If someone had a few million dollars to spare they could probably do a totally environmentally controlled test with an absolute result? Maybe. And then no human in the field would ever be able to repeat it. But at least we’d know…🤪

An objective was stated, a test done and the results shared. The test appears to be based on real world shooting by a human. There is no evidence that shows intent to skew results. This is totally doable if someone would want to try it to confirm if their rifle has no real shift from cold to hot bore. A problem really doesn’t exist here. Pass the popcorn.
 
I'm not rereading the thread, but I'm pretty sure @Formidilosus has repeatedly specified good barrels and proper rifle design (no pressure points, Etc). The point isn't that nothing shifts, the point is there is no excuse for a rifle to shift going from cold to hot, so if it does shift, fix or replace it. Or, keep it for sentimental value and just know what it is.
If that was his point, then I stand corrected. Thank you.

(I'm still not sure I want to load 20 rounds for the rifle I mentioned and haul it to the range, but it's in my brain now...)
 
I wrote a long reply, detailing the lack of understanding for what peer review is and the miss use of the word empirical and asking why an arbitrary 25 degrees and if the was K, C, or F degrees, Etc. It reads like AI slop.

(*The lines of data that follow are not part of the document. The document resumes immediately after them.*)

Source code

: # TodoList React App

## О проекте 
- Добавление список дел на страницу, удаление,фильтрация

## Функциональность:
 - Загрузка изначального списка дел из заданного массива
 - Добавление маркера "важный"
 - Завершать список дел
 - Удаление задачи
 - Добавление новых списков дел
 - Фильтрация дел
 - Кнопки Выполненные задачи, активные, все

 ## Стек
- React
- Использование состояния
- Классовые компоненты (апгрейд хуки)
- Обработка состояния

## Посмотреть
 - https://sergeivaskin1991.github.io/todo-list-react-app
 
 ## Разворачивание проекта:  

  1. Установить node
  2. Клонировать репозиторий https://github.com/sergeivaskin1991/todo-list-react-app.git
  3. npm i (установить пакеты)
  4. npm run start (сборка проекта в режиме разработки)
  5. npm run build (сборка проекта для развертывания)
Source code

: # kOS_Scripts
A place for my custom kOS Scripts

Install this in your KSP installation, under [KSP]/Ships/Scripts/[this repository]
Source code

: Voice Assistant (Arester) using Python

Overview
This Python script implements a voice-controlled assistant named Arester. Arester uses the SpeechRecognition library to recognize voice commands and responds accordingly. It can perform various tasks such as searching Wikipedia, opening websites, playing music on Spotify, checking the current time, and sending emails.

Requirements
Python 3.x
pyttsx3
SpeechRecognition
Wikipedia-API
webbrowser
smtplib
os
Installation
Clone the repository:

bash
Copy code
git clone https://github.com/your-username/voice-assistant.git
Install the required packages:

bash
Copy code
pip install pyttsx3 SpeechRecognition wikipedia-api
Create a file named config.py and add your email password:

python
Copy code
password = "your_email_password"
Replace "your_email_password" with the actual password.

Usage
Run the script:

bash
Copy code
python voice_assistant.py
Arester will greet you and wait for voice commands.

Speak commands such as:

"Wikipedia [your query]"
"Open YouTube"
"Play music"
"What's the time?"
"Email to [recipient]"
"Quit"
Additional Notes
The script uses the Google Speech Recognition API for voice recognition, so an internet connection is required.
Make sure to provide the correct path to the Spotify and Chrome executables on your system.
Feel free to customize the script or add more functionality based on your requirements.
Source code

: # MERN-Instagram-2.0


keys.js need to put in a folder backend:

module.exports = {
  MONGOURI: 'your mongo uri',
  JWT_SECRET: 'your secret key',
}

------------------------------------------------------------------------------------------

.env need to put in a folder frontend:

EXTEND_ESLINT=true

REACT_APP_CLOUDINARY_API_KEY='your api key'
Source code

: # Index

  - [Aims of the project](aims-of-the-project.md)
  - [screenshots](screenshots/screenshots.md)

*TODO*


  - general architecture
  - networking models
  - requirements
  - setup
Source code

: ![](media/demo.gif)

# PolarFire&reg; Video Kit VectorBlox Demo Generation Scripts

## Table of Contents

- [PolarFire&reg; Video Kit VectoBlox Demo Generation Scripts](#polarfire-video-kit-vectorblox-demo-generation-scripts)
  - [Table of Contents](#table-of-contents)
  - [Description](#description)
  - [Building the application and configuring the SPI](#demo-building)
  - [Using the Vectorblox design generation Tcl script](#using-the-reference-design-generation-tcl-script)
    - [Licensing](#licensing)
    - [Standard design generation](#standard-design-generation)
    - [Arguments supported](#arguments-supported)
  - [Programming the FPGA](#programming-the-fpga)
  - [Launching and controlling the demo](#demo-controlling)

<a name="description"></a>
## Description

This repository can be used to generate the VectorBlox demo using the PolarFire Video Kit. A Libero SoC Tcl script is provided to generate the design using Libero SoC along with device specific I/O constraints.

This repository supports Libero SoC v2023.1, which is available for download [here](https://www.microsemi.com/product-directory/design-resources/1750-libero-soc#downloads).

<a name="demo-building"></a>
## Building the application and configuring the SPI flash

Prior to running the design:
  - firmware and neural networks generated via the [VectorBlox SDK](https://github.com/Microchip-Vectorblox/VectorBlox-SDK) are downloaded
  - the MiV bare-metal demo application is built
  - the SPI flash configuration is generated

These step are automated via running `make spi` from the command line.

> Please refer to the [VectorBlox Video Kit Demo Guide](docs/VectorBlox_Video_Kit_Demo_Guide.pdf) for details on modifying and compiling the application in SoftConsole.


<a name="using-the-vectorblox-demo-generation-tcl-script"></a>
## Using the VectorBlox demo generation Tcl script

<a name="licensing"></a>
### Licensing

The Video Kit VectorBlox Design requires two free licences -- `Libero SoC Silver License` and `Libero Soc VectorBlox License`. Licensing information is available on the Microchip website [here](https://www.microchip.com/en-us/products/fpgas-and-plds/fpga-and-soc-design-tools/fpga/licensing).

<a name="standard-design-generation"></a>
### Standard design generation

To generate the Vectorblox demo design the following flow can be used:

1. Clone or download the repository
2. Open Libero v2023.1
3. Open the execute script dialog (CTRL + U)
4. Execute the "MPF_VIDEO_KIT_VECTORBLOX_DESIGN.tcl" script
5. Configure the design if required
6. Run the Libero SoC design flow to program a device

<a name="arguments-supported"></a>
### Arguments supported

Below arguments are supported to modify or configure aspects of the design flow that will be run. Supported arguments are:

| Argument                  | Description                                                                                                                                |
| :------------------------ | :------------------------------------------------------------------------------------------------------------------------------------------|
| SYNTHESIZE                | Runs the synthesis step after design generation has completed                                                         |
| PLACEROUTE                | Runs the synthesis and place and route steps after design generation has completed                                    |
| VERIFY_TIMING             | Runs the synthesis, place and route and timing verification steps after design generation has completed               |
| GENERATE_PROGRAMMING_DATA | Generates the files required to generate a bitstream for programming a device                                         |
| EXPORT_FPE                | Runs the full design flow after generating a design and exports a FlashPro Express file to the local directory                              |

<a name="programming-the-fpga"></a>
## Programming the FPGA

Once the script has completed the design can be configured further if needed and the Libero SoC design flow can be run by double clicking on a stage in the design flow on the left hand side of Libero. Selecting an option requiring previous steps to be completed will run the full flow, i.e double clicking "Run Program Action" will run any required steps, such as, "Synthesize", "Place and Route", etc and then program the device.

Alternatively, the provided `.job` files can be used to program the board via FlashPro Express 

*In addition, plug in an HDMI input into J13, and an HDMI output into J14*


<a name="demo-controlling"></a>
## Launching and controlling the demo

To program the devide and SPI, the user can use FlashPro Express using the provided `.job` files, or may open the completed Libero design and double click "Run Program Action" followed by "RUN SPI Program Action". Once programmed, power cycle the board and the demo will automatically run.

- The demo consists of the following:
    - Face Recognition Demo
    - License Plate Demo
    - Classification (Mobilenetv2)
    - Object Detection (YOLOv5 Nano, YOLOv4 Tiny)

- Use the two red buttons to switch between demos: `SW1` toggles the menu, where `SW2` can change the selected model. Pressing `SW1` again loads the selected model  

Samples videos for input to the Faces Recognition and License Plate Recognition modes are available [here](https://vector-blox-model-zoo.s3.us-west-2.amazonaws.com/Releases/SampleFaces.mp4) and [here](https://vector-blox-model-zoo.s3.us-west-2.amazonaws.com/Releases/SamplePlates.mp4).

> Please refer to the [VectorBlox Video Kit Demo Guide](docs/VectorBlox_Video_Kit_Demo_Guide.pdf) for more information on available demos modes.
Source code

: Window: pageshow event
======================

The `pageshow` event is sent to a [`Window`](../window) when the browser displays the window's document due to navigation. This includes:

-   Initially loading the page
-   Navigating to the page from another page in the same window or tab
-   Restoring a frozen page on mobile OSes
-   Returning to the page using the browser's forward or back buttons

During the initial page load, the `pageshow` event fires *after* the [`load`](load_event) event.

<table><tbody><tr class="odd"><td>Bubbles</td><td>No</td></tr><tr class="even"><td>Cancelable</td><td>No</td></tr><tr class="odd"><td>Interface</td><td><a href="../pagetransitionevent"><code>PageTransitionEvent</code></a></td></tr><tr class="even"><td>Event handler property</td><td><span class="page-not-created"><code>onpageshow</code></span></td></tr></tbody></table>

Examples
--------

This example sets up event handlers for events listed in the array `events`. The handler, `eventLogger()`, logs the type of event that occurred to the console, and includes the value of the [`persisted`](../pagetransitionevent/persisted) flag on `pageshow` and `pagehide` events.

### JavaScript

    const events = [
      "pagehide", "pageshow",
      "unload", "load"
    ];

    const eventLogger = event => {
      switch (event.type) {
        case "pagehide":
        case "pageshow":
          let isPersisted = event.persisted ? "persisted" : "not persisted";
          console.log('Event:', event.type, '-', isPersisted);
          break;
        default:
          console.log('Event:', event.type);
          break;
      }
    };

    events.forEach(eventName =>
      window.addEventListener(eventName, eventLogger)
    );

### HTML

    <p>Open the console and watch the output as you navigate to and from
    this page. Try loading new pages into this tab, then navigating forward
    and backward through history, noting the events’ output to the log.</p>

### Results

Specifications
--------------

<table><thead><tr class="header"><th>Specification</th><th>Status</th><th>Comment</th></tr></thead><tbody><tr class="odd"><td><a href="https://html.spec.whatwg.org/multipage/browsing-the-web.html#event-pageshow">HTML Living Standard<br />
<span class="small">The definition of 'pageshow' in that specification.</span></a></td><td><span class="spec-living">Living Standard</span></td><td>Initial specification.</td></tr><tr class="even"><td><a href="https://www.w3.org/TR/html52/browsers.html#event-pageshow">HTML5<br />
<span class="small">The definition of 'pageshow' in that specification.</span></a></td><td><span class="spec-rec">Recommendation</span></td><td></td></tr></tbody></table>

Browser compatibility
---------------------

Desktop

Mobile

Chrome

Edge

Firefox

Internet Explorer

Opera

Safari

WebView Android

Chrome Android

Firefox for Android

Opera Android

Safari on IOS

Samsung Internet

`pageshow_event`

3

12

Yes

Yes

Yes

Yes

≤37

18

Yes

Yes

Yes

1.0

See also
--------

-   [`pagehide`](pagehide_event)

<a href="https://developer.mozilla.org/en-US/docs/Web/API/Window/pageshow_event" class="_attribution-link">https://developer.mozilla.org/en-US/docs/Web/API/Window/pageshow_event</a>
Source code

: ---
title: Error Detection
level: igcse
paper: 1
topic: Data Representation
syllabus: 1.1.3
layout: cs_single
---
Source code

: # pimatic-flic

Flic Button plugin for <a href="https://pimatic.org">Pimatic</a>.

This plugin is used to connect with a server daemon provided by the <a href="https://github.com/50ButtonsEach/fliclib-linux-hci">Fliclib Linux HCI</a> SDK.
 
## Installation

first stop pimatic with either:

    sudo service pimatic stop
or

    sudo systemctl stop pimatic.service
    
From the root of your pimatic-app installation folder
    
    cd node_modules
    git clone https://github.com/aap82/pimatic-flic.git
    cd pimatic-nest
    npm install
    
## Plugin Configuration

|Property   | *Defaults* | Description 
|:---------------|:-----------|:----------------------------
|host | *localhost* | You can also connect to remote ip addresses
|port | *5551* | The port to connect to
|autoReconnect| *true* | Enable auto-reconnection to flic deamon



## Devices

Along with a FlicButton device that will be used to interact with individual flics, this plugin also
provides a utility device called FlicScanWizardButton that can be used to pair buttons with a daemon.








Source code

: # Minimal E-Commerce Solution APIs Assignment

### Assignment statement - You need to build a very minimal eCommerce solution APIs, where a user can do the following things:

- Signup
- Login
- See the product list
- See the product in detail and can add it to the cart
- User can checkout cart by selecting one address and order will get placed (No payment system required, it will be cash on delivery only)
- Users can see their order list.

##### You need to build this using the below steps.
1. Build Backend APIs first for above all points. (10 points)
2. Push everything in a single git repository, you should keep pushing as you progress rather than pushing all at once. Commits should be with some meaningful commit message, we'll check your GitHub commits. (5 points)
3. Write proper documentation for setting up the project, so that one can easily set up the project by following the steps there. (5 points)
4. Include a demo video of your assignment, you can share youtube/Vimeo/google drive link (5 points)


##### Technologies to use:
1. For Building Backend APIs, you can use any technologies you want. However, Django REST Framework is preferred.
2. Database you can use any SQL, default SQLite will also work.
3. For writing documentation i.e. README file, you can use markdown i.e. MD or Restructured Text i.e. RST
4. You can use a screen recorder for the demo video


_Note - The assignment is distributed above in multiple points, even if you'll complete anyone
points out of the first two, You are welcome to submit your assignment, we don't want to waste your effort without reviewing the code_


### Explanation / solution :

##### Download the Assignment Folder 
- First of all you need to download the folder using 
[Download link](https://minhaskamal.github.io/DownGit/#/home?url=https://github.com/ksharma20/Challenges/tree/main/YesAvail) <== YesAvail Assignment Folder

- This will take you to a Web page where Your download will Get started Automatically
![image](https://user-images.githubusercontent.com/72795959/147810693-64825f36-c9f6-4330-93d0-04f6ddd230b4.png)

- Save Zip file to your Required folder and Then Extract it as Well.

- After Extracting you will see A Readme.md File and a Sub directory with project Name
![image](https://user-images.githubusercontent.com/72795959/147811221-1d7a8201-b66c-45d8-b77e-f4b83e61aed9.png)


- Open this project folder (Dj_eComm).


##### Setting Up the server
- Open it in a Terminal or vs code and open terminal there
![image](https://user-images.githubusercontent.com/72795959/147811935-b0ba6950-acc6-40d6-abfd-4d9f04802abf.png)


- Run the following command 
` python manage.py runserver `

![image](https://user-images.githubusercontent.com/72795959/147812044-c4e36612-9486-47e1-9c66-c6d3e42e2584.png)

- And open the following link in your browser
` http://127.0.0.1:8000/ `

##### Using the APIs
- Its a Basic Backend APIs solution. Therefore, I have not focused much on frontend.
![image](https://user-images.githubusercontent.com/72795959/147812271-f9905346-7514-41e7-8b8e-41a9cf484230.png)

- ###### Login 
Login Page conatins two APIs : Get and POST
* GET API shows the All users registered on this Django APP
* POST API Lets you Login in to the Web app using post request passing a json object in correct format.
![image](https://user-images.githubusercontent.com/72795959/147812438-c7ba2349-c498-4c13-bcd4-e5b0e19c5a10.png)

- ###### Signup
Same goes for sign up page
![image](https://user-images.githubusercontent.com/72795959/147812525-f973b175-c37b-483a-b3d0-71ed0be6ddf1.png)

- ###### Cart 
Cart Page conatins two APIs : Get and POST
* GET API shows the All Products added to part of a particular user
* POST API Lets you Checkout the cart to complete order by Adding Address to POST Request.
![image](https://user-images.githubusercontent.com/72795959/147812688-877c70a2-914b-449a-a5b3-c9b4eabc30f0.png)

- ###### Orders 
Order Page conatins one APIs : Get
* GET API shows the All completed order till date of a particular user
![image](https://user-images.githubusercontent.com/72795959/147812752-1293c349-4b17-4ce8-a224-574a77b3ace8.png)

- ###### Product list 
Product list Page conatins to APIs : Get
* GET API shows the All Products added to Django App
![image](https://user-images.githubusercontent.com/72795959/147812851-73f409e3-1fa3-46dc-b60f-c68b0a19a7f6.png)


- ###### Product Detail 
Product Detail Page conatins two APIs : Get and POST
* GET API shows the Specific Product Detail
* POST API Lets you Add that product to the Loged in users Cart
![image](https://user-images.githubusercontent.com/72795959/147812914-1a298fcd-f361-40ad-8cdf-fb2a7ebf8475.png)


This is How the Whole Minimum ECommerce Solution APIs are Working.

Decided in the end, it just isn't worth it. My rifles show no meaningful cold bore shift from 80 F to -15 F (temps I have shot groups in).


I'm not rereading the thread, but I'm pretty sure @Formidilosus has repeatedly specified good barrels and proper rifle design (no pressure points, Etc). The point isn't that nothing shifts, the point is there is no excuse for a rifle to shift going from cold to hot, so if it does shift, fix or replace it. Or, keep it for sentimental value and just know what it is.

This is my understanding as well.

What I took from reading this forum and Litz’s book on accuracy and precision is as follows:

Cherry-picking groups that are too small results in unrealistic expectations for hunting rifles (e.g., people expecting 0.5 MOA all day) and that acceptable accuracy and precision that is based on statistically meaningful group sizes is readily available from affordable, properly made, hunting rifles.

A hunting rifle doesn’t need to shoot 0.5 MOA to be an accurate and precise hunting rifle. Hit rates under field conditions don’t meaningfully improve once you get below 1.5 MOA.

Accordingly, any rifle that won’t maintain accuracy and precision at a realistically achievable level gets sold, retired, or used with caveats.
 
For many years the firearms industry in general has considered an average of multiple 3 shot groups to be determinate of MOA sporter capability. They advertise and guarantee their rifles accordingly. For heavier varmint barrels the 5 shot group is the industry expectation.

If you introduce a higher industry standard to establish MOA or .5MOA while that may be a better judge of accuracy it is still changing the rules of a recognized standard that is even legally recognized by rifle guarantees from rifle companies.
The "recognized authorities" have a vested interest in in determining what
"standards" they are going to hold themselves to.

I'll take proven results over credentials, thank you.
 
I offer an apology for two things:
1. The tone of my first email was not charitable or professional. I apologize to everyone here for that.
2. I think I better understand the purpose of the test from some of the recent postings. The intent, if I understand correctly now, was to establish that if we buy quality modern rifles we have a right to expect no cold bore shift. If we do have a cold bore shift something is less than optimum that we should not accept. I concur that the tests have sufficiently proven this premise. If this understanding is now correct, I apologize that my original assumption was off.

I had assumed the test was intended to prove that cold bore shift does not exist at all in any typical rifle. I still think (and may be wrong) that off the shelf rifles and factory ammo can show a cold bore shift. I also confused the issue with saying the dispersions of the groups were too random to conclude anything from them and that was really irrelevant to determining center of group POI shift.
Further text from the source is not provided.